La Juventus, campione d’Italia in pectore. Alle sue spalle, Milan e Napoli che si giocano una fetta di secondo posto nella sfida diretta. Tre squadre, il meglio del calcio italiano, a livello di club. Il meglio in Italia, che non basta in Europa. Semifinale di coppe europee, nessuna traccia di calcio tricolore. Sta diventando un’abitudine, ormai. Una pessima abitudine. Tutto sotto gli occhi di Arrigo Sacchi, attento osservatore del calcio (nazionale e internazionale), che sta provando a lavorare sul futuro, partendo dai giovani (è responsabile delle nazionali giovanili). Sacchi, cosa accade al calcio italiano?
"Nulla di nuovo, purtroppo. E’ un percorso lungo, che va avanti da un bel po’ e lo ha portato in questa situazione. A volte, sembra che il nostro calcio sia stanco, tanto da risultare fermo rispetto ad altre realtà".
- Forse il calcio rappresenta per certi verso lo specchio del paese?
"Non c’è dubbio. Manca la voglia e la forza per rinnovarsi. Noi siamo lenti, quando non addirittura fermi, mentre gli altri accelerano. Succede nel calcio come in altri settori".
- Da dove bisognerebbe cominciare?
"Innanzitutto, dalla cultura sportiva: una robusta iniezione aiuterebbe il nostro calcio a ripartire, visto che in questo campo abbiamo sempre lasciato a desiderare. Quello dovrebbe essere il punto di partenza, il resto poi arriverebbe di conseguenza".
- Passiamo al resto.
"C’è una base fondamentale, nel calcio come nella vita: i giovani. Una maggior attenzione verso la politica dei settori giovanili è qualcosa di basilare, e non lo dico perché sono il responsabile delle nazionali giovanili ma perché lo dimostra il grande calcio europeo: le squadre migliori spendono tanto, ma allevano anche molti calciatori in casa".
- E’ una questione di risorse?
"Di attenzione, più che altro. I settori giovanili necessitano di risorse economiche, ma molto inferiori rispetto a quelle che si investono per comprare calciatori da fuori. E’ la programmazione che serve: al Chelsea, tanto per fare un esempio, dedicano dalle 16 alle 20 ore settimanali alle Academy in cui crescono i giovani, da noi si dedica molto meno tempo. E negli altri Paesi calcisticamente avanzati le strutture sono spesso all’avanguardia, anche quando parliamo di Academy. Da noi ho visto giocare partite di campionati giovanili su campi quasi indecenti".

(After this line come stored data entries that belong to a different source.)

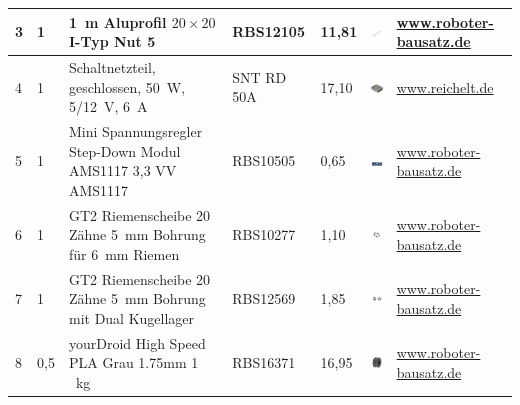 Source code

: \begin{center}
\begin{tabularx}{\linewidth}{|p{0.4cm}|p{0.4cm}|X|X|p{1cm}|X|X|}
		3 & 1 & 1\ m Aluprofil $20 \times 20$ I-Typ Nut 5 & RBS12105 & 11,81  & \includegraphics[width=2cm]{Images/Material/aluprofil.jpg} & \href{https://www.roboter-bausatz.de/p/1-meter-aluprofil-20x20-i-typ-nut-5}{www.roboter-bausatz.de} \\ 
		\hline
		4 & 1 & Schaltnetzteil, geschlossen, 50\ W, 5/12\ V, 6\ A & SNT RD 50A
		& 17,10   & \includegraphics[width=2cm]{Images/Material/RD50.png} & \href{https://www.reichelt.de/sg/de/schaltnetzteil-geschlossen-50-w-5-12-v-6-a-snt-rd-50a-p137098.html}{www.reichelt.de} \\ 
		\hline
		5 & 1 & Mini Spannungsregler Step-Down Modul AMS1117 3,3 VV AMS1117
		& RBS10505 & 0,65   & \includegraphics[width=2cm]{Images/Material/ams1117.jpg} & \href{https://www.roboter-bausatz.de/p/mini-spannungsregler-step-down-modul-ams1117-3-3-v}{www.roboter-bausatz.de} \\ 
		\hline
		6 & 1 & GT2 Riemenscheibe 20 Zähne 5\ mm Bohrung für 6\ mm Riemen & RBS10277 & 1,10  & \includegraphics[width=2cm]{Images/Material/RBS10277.jpg} & \href{https://www.roboter-bausatz.de/p/gt2-riemenscheibe-20-zaehne-5mm-bohrung-fuer-6mm-riemen}{www.roboter-bausatz.de} \\ 
		\hline
		7 & 1 & GT2 Riemenscheibe 20 Zähne 5\ mm Bohrung mit Dual Kugellager & RBS12569 & 1,85   & \includegraphics[width=2cm]{Images/Material/RBS12569.jpg} &	\href{https://www.roboter-bausatz.de/p/gt2-riemenscheibe-20-zaehne-5mm-bohrung-mit-dual-kugellager}{www.roboter-bausatz.de} \\ 
		\hline
		8 & 0,5 &yourDroid High Speed PLA Grau 1.75mm 1 \ kg  & RBS16371 & 16,95   & \includegraphics[width=2cm]{Images/Material/RBS16371.jpg} & \href{https://www.roboter-bausatz.de/p/yourdroid-high-speed-pla-grau-1.75mm-1kg}{www.roboter-bausatz.de} \\ 
		\hline		
				\end{tabularx}
		

\end{center}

- Le strutture non dovrebbero essere una delle basi da cui partire?
"Certo, a tutti i livelli".
- Dalle basi al calcio giocato il passo è breve: siamo messi così male?
"Non siamo a livello delle grandi d’Europa, questo è fuor di dubbio: la doppia sfida tra la Juve e il Bayern Monaco lo ha dimostrato".
- Eppure era la Juve, già quasi campione d’Italia: c’è di che preoccuparsi?
"In generale, sì. Quanto alla Juve, molto meno".
- Perché?
"Sappiamo la storia della Juve degli ultimi anni e sappiamo quanto passi in avanti ha fatto partendo da una situazione complicata. A livello di club, è l’unica squadra di stampo europeo: non è ancora all’altezza delle migliori per ovvie ragioni, ma sta lavorando nel modo giusto".
- Altri esempi positivi?
"Prandelli sta facendo un gran bel lavoro con la Nazionale maggiore, un cammino che ha portato gli azzurri in un binario nuovo, lontano dall’eccessivo conservatorismo italiano. E sulla stessa lunghezza d’onda è sintonizzato Mangia con l’Under 21. Ecco, le nazionali stanno lavorando molto bene".
- Domenica si è svolta la sfida per il secondo posto tra Milan e Napoli: sono ancora molto lontane dalla Juve?
"I bianconeri si avvicinano molto di più ai canoni del calcio europeo, anche se non basta per stare alla pari con le grandi. Milan e Napoli, invece, non è un caso che in serie A stiano alle spalle della Juve".
- E in prospettiva?
"Bisognerà capire anche cosa accadrà in estate. Comunque Allegri sta lavorando a un progetto nuovo, dopo lo stravolgimento della rosa: il Milan è cresciuto, ma può e deve fare meglio. Il Napoli traduce in campo le idee del suo allenatore, ma a livello dell’Europa di vertice fa molta fatica".